Stored dataset items
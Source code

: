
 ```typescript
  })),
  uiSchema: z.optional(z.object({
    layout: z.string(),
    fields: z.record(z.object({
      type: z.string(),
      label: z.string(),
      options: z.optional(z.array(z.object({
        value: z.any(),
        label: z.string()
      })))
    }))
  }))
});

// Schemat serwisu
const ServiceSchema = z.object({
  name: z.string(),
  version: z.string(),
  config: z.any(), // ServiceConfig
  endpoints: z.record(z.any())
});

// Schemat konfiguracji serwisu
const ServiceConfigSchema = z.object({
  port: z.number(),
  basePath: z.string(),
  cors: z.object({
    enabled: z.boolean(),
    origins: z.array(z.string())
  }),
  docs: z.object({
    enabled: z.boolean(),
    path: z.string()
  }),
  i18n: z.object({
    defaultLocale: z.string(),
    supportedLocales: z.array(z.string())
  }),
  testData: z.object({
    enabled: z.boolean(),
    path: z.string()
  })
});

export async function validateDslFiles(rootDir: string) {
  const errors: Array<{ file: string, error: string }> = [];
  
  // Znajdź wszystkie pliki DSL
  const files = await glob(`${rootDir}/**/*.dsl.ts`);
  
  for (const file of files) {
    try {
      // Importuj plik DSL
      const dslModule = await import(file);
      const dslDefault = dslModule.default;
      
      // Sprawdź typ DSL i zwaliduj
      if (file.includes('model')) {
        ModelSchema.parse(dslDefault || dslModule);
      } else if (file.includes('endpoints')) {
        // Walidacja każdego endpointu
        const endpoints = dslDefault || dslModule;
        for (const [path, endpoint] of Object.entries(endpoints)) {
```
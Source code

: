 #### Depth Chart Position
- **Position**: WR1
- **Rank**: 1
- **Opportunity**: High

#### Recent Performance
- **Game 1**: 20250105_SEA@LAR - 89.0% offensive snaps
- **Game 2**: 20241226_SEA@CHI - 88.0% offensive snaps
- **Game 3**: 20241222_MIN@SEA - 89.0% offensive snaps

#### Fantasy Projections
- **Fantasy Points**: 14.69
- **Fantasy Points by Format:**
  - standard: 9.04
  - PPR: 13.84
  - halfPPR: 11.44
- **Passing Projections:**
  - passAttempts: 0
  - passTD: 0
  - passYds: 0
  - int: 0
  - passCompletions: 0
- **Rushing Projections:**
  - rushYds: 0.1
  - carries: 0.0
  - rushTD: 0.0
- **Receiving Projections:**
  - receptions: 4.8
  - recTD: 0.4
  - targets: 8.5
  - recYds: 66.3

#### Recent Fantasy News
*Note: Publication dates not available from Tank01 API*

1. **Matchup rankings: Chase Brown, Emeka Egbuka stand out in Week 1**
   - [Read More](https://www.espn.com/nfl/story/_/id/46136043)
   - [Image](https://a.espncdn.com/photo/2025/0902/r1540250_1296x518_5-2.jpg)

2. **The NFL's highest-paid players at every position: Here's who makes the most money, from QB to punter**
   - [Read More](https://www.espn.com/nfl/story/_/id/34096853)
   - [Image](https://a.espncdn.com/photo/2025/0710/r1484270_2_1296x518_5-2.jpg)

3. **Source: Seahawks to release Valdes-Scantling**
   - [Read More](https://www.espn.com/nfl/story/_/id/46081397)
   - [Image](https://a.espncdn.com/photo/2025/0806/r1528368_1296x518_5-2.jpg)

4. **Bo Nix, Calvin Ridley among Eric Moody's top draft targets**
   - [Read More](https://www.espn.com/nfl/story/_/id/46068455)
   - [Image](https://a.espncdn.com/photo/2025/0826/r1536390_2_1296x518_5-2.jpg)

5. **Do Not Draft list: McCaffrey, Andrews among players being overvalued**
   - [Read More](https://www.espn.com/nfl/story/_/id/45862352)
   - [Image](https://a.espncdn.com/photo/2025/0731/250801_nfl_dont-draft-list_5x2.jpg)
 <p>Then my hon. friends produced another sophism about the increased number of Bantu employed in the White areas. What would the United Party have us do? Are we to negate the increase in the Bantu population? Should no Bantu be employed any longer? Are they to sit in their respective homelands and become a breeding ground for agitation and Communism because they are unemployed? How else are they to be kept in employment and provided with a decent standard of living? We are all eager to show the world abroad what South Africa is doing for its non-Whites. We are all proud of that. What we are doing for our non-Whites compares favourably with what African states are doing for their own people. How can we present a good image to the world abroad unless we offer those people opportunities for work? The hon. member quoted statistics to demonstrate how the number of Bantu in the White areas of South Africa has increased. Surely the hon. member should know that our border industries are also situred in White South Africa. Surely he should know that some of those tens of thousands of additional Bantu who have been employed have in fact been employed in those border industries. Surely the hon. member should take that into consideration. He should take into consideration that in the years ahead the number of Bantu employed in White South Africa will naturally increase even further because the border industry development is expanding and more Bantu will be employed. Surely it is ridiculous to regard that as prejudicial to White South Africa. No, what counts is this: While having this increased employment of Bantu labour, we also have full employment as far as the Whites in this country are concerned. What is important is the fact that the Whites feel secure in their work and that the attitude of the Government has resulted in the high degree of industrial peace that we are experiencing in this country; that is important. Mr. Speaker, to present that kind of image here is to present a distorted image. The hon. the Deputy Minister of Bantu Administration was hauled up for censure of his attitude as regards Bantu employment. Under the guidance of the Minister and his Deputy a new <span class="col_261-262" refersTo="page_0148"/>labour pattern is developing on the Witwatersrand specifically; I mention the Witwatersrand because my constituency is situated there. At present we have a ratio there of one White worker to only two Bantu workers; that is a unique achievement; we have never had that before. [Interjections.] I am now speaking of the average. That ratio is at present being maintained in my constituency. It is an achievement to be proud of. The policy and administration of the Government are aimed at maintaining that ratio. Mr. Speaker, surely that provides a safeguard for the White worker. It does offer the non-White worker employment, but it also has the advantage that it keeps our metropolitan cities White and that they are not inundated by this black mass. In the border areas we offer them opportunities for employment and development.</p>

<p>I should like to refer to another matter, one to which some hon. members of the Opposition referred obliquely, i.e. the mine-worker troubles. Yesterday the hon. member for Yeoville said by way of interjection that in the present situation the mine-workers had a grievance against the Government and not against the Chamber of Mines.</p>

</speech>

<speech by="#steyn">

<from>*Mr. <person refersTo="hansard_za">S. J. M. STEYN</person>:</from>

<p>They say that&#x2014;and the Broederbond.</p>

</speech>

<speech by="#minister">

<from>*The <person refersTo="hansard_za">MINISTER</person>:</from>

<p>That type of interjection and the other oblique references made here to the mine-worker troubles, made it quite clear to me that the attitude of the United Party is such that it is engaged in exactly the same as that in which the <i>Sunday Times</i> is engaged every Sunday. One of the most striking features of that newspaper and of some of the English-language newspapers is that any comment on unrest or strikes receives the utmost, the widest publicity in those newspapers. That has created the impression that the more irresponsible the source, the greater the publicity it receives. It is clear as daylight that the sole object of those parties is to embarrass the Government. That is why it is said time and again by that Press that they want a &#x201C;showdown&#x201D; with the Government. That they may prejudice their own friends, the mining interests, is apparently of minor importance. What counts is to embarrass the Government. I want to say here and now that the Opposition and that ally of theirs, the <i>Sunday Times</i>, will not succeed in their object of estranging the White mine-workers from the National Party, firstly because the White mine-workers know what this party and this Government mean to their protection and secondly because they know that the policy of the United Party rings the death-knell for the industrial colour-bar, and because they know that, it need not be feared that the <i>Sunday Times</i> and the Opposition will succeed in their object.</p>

* _What the task requires_
Match on "rootDir": copy every line in the records that has it.

* _Written answer_
export async function validateDslFiles(rootDir: string) {
  const files = await glob(`${rootDir}/**/*.dsl.ts`);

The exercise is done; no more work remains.